La Nigériane Amina J. Mohammed est sous-secrétaire générale des Nations unies et présidente du groupe onusien de développement durable. Elle s’est exprimée le 22 avril 2024 devant la réunion de haut niveau sur le contre-terrorisme africain à Abuja (Nigeria). Son thème était « le renforcement de la coopération régionale et de la construction des institutions pour affronter la menace en évolution du terrorisme en Afrique ». Ses commentaires ont été modifiés pour des raisons de longueur et de clarté.
Le terrorisme continue à représenter une menace grave contre la paix, la stabilité et le développement durable dans le monde.
Les décès mondiaux dus au terrorisme ont passé à 8.352 en 2023, soit une hausse de 22 % comparé à l’année précédente et le plus haut niveau depuis 2017. L’épicentre du terrorisme s’est déplacé du Moyen-Orient et de l’Afrique du Nord à l’Afrique subsaharienne, et se concentre dans une grande mesure au Sahel.
La situation en Afrique est extrême, et certains des groupes terroristes les plus violents sont actifs au Sahel.

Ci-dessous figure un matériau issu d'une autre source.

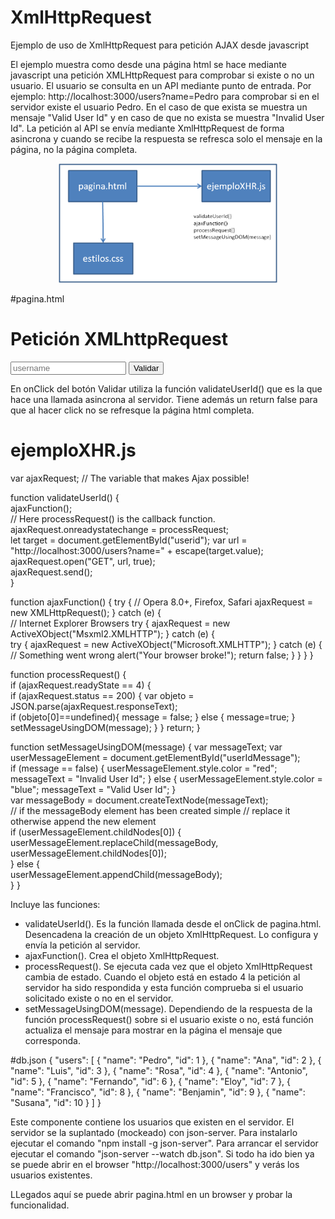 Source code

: # XmlHttpRequest
Ejemplo de uso de XmlHttpRequest para petición AJAX desde javascript

El ejemplo muestra como desde una página html se hace mediante javascript una petición XMLHttpRequest para comprobar si existe o no un usuario. El usuario se consulta en un API mediante punto de entrada. Por ejemplo: http://localhost:3000/users?name=Pedro para comprobar si en el servidor existe el usuario Pedro. En el caso de que exista se muestra un mensaje "Valid User Id" y en caso de que no exista se muestra "Invalid User Id".
La petición al API se envía mediante XmlHttpRequest de forma asincrona y cuando se recibe la respuesta se refresca solo el mensaje en la página, no la página completa.

<p align="center">
  <img src="PostXHR.png" width="350" title="Componentes del ejemplo">  
</p>

#pagina.html

<!DOCTYPE HTML>
<html>
  <head>
    <LINK REL=StyleSheet HREF="estilos.css" TYPE="text/css" MEDIA=screen>
    <script type="text/javascript" src="ejemploXHR.js"></script>
    <title>Ejemplo de uso de XMLHttpRequest</title>
  </head>
  <body>
    <h1>Petición XMLhttpRequest</h1>
    <div class="login-page">
        <div class="form">          
          <form class="login-form" >    
            <input type="text" id="userid" placeholder="username"/>
            <button onClick="validateUserId(); return false">Validar</button>                      
            <p class="message" id="userIdMessage"></p>  
          </form>           
        </div>
    </div>    
  </body>
</html>
  
En onClick del botón Validar utiliza la función validateUserId() que es la que hace una llamada asincrona al servidor. Tiene además un return false para que al hacer click no se refresque la página html completa.

# ejemploXHR.js
var ajaxRequest;  // The variable that makes Ajax possible!

function validateUserId() {    
    ajaxFunction();    
    // Here processRequest() is the callback function.
    ajaxRequest.onreadystatechange = processRequest;    
    let target = document.getElementById("userid");
    var url = "http://localhost:3000/users?name=" + escape(target.value);
    ajaxRequest.open("GET", url, true);   
    ajaxRequest.send();    
 }

function ajaxFunction() {
   try {
      // Opera 8.0+, Firefox, Safari
      ajaxRequest = new XMLHttpRequest();
   } catch (e) {   
      // Internet Explorer Browsers
      try {
         ajaxRequest = new ActiveXObject("Msxml2.XMLHTTP");
      } catch (e) {      
         try {
            ajaxRequest = new ActiveXObject("Microsoft.XMLHTTP");
         } catch (e) {      
            // Something went wrong
            alert("Your browser broke!");
            return false;
         }
      }
   }
}

function processRequest() {    
    if (ajaxRequest.readyState == 4) {          
       if (ajaxRequest.status == 200) {
         var objeto = JSON.parse(ajaxRequest.responseText);          
         if (objeto[0]==undefined){
           message = false;
         } else {
            message=true;
         }
          setMessageUsingDOM(message);
       }
    }
    return; 
}

function setMessageUsingDOM(message) {
    var messageText;
    var userMessageElement = document.getElementById("userIdMessage");    
    if (message == false) {
       userMessageElement.style.color = "red";
       messageText = "Invalid User Id";
    } else {
       userMessageElement.style.color = "blue";
       messageText = "Valid User Id";
    }    
    var messageBody = document.createTextNode(messageText);        
    // if the messageBody element has been created simple 
    // replace it otherwise append the new element    
    if (userMessageElement.childNodes[0]) {
       userMessageElement.replaceChild(messageBody, userMessageElement.childNodes[0]);       
    } else {        
       userMessageElement.appendChild(messageBody);       
    }
 }
 
 Incluye las funciones:
 
 - validateUserId(). Es la función llamada desde el onClick de pagina.html. Desencadena la creación de un objeto XmlHttpRequest. Lo configura y envía la petición al servidor.
 - ajaxFunction(). Crea el objeto XmlHttpRequest.
 - processRequest(). Se ejecuta cada vez que el objeto XmlHttpRequest cambia de estado. Cuando el objeto está en estado 4 la petición al servidor ha sido respondida y esta función comprueba si el usuario solicitado existe o no en el servidor.
 - setMessageUsingDOM(message). Dependiendo de la respuesta de la función processRequest() sobre si el usuario existe o no, está función actualiza el mensaje para mostrar en la página el mensaje que corresponda.
 
#db.json
{
    "users": [
      {
        "name": "Pedro",
        "id": 1
      },
      {
        "name": "Ana",
        "id": 2
      },
      {
        "name": "Luis",
        "id": 3
      },
      {
        "name": "Rosa",
        "id": 4
      },
      {
        "name": "Antonio",
        "id": 5
      },
      {
        "name": "Fernando",
        "id": 6
      },
      {
        "name": "Eloy",
        "id": 7
      },
      {
        "name": "Francisco",
        "id": 8
      },
      {
        "name": "Benjamin",
        "id": 9
      },
      {
        "name": "Susana",
        "id": 10
      }
    ]
  }
  
  Este componente contiene los usuarios que existen en el servidor. El servidor se la suplantado (mockeado) con json-server. Para instalarlo ejecutar el comando "npm install -g json-server". Para arrancar el servidor ejecutar el comando "json-server --watch db.json". Si todo ha ido bien ya se puede abrir en el browser "http://localhost:3000/users" y verás los usuarios existentes.
  
LLegados aquí se puede abrir pagina.html en un browser y probar la funcionalidad.  
 
 
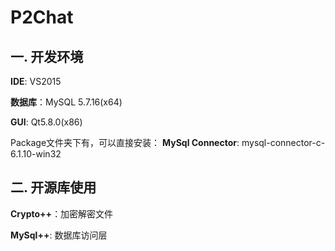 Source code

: # P2Chat

## 一. 开发环境

**IDE**: VS2015

**数据库**：MySQL 5.7.16(x64)

**GUI**: Qt5.8.0(x86)

Package文件夹下有，可以直接安装：
**MySql Connector**: mysql-connector-c-6.1.10-win32

## 二. 开源库使用

**Crypto++**：加密解密文件

**MySql++**: 数据库访问层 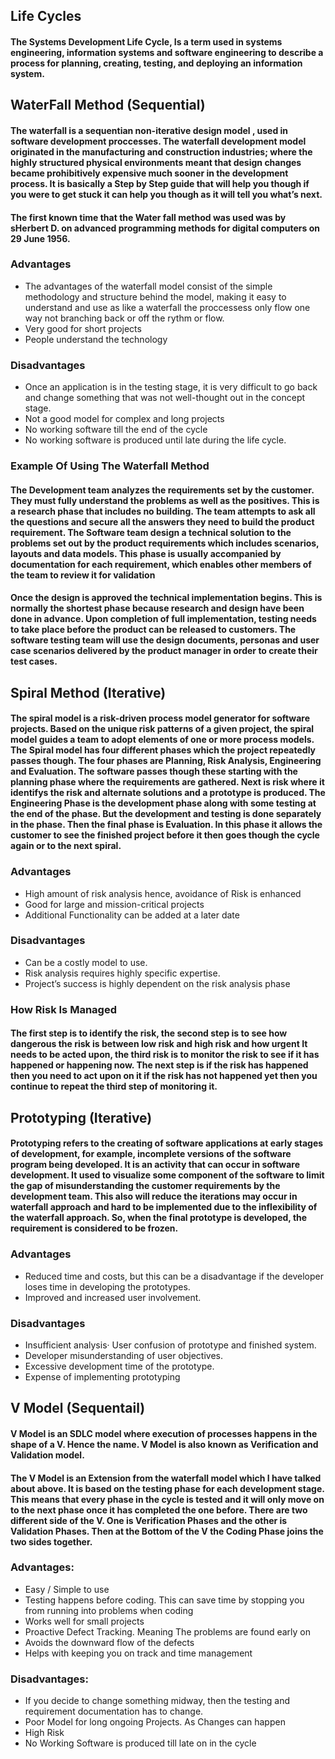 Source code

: ## Life Cycles

#### The Systems Development Life Cycle, Is a term used in systems engineering, information systems and software engineering to describe a process for planning, creating, testing, and deploying an information system. 

## WaterFall Method (Sequential)

#### The waterfall is a sequentian non-iterative design model , used in software development proccesses. The waterfall development model originated in the manufacturing and construction industries; where the highly structured physical environments meant that design changes became prohibitively expensive much sooner in the development process. It is basically a Step by Step guide that will help you though if you were to get stuck it can help you though as it will tell you what’s next.  

#### The first known time that the Water fall method was used was by sHerbert D. on advanced programming methods for digital computers on 29 June 1956.

### Advantages
* The advantages of the waterfall model consist of the simple methodology and structure behind the model, making it easy to understand and use as like a waterfall the proccessess only flow one way not branching back or off the rythm or flow.
* Very good for short projects
* People understand the technology

### Disadvantages
* Once an application is in the testing stage, it is very difficult to go back and change something that was not well-thought out in the concept stage.
* Not a good model for complex and long projects
* No working software till the end of the cycle
* No working software is produced until late during the life cycle.

### Example Of Using The Waterfall Method 
#### The Development team analyzes the requirements set by the customer. They must fully understand the problems as well as the positives. This is a research phase that includes no building. The team attempts to ask all the questions and secure all the answers they need to build the product requirement. The Software team design a technical solution to the problems set out by the product requirements which includes scenarios, layouts and data models. This phase is usually accompanied by documentation for each requirement, which enables other members of the team to review it for validation
#### Once the design is approved the technical implementation begins. This is normally the shortest phase because research and design have been done in advance. Upon completion of full implementation, testing needs to take place before the product can be released to customers. The software testing team will use the design documents, personas and user case scenarios delivered by the product manager in order to create their test cases.


## Spiral Method (Iterative)

#### The spiral model is a risk-driven process model generator for software projects. Based on the unique risk patterns of a given project, the spiral model guides a team to adopt elements of one or more process models. The Spiral model has four different phases which the project repeatedly passes though. The four phases are Planning, Risk Analysis, Engineering and Evaluation. The software passes though these starting with the planning phase where the requirements are gathered. Next is risk where it identifys the risk and alternate solutions and a prototype is produced. The Engineering Phase is the development phase along with some testing at the end of the phase. But the development and testing is done separately in the phase. Then the final phase is Evaluation. In this phase it allows the customer to see the finished project before it then goes though the cycle again or to the next spiral.


### Advantages 

* High amount of risk analysis hence, avoidance of Risk is enhanced
* Good for large and mission-critical projects
* Additional Functionality can be added at a later date

### Disadvantages

* Can be a costly model to use.
* Risk analysis requires highly specific expertise.
* Project’s success is highly dependent on the risk analysis phase

### How Risk Is Managed

#### The first step is to identify the risk, the second step is to see how dangerous the risk is between low risk and high risk and how urgent It needs to be acted upon, the third risk is to monitor the risk to see if it has happened or happening now. The next step is if the risk has happened then you need to act upon on it if the risk has not happened yet then you continue to repeat the third step of monitoring it.


## Prototyping (Iterative)

#### Prototyping refers to the creating of software applications at early stages of development, for example, incomplete versions of the software program being developed. It is an activity that can occur in software development. It used to visualize some component of the software to limit the gap of misunderstanding the customer requirements by the development team. This also will reduce the iterations may occur in waterfall approach and hard to be implemented due to the inflexibility of the waterfall approach. So, when the final prototype is developed, the requirement is considered to be frozen.

### Advantages

* Reduced time and costs, but this can be a disadvantage if the developer loses time in developing the prototypes.
* Improved and increased user involvement.

### Disadvantages 

* Insufficient analysis· User confusion of prototype and finished system.
* Developer misunderstanding of user objectives.
* Excessive development time of the prototype.
* Expense of implementing prototyping


## V Model (Sequentail)

#### V Model is an SDLC model where execution of processes happens in the shape of a V. Hence the name. V Model is also known as Verification and Validation model.
#### The V Model is an Extension from the waterfall model which I have talked about above. It is based on the testing phase for each development stage. This means that every phase in the cycle is tested and it will only move on to the next phase once it has completed the one before. There are two different side of the V. One is Verification Phases and the other is Validation Phases. Then at the Bottom of the V the Coding Phase joins the two sides together.

### Advantages:
* Easy / Simple to use
* Testing happens before coding. This can save time by stopping you from running into problems when coding 
* Works well for small projects
* Proactive Defect Tracking. Meaning The problems are found early on
* Avoids the downward flow of the defects 
* Helps with keeping you on track and time management 

### Disadvantages:
* If you decide to change something midway, then the testing and requirement documentation has to change.
* Poor Model for long ongoing Projects. As Changes can happen
* High Risk 
* No Working Software is produced till late on in the cycle 
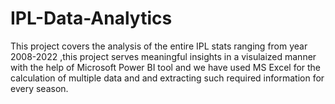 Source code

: # IPL-Data-Analytics 

This project covers the analysis of the entire IPL stats ranging from year 2008-2022 ,this project serves meaningful insights in a visulaized manner with the help of Microsoft Power BI tool and we have used MS Excel for the calculation of multiple data and and extracting such required information for every season.
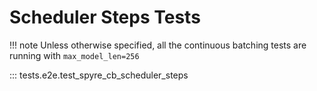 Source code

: # Scheduler Steps Tests

!!! note
    Unless otherwise specified, all the continuous batching tests are running with `max_model_len=256`

::: tests.e2e.test_spyre_cb_scheduler_steps
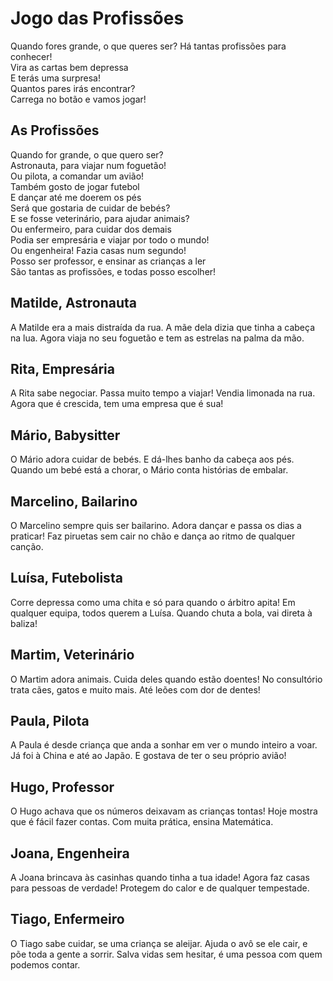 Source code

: # Jogo das Profissões
Quando fores grande, o que queres ser?
Há tantas profissões para conhecer!  
Vira as cartas bem depressa  
E terás uma surpresa!  
Quantos pares irás encontrar?  
Carrega no botão e vamos jogar!  

## As Profissões
Quando for grande, o que quero ser?  
Astronauta, para viajar num foguetão!  
Ou pilota, a comandar um avião!  
Também gosto de jogar futebol  
E dançar até me doerem os pés  
Será que gostaria de cuidar de bebés?  
E se fosse veterinário, para ajudar animais?  
Ou enfermeiro, para cuidar dos demais  
Podia ser empresária e viajar por todo o mundo!  
Ou engenheira! Fazia casas num segundo!  
Posso ser professor, e ensinar as crianças a ler  
São tantas as profissões, e todas posso escolher!

## Matilde, Astronauta
A Matilde era a mais distraída da rua. A mãe dela dizia que tinha a cabeça na lua. Agora viaja no seu foguetão e tem as estrelas na palma da mão.

## Rita, Empresária
A Rita sabe negociar. Passa muito tempo a viajar! Vendia limonada na rua. Agora que é crescida, tem uma empresa que é sua!

## Mário, Babysitter
O Mário adora cuidar de bebés. E dá-lhes banho da cabeça aos pés. Quando um bebé está a chorar, o Mário conta histórias de embalar.

## Marcelino, Bailarino
O Marcelino sempre quis ser bailarino. Adora dançar e passa os dias a praticar! Faz piruetas sem cair no chão e dança ao ritmo de qualquer canção.

## Luísa, Futebolista
Corre depressa como uma chita e só para quando o árbitro apita! Em qualquer equipa, todos querem a Luísa. Quando chuta a bola, vai direta à baliza!

## Martim, Veterinário
O Martim adora animais. Cuida deles quando estão doentes! No consultório trata cães, gatos e muito mais. Até leões com dor de dentes!

## Paula, Pilota
A Paula é desde criança que anda a sonhar em ver o mundo inteiro a voar. Já foi à China e até ao Japão. E gostava de ter o seu próprio avião!

## Hugo, Professor
O Hugo achava que os números deixavam as crianças tontas! Hoje mostra que é fácil fazer contas. Com muita prática, ensina Matemática.

## Joana, Engenheira
A Joana brincava às casinhas quando tinha a tua idade! Agora faz casas para pessoas de verdade! Protegem do calor e de qualquer tempestade.

## Tiago, Enfermeiro
O Tiago sabe cuidar, se uma criança se aleijar. Ajuda o avô se ele cair, e põe toda a gente a sorrir. Salva vidas sem hesitar, é uma pessoa com quem podemos contar.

La région représente aujourd’hui près de la moitié des décès mondiaux dus au terrorisme.
On peut dire que les terroristes ne le sont pas de naissance ; ils sont créés dans des environnements d’exclusion sociale, d’inégalité et de refus des droits de l’homme.
Permettez-moi de partager quelques réflexions sur la façon dont nous pouvons renforcer notre riposte au terrorisme :
Premièrement, nous devons affronter les causes fondamentales qui conduisent au terrorisme en premier lieu : l’absence de développement en plaçant les gens au cœur de l’élaboration des politiques. Les terroristes sont bien accueillis par les gens profondément déçus, exclus et désespérés. Les crises entre cultivateurs et éleveurs en sont un symptôme tragique. Nous devons formuler des réponses qui adressent ces conditions.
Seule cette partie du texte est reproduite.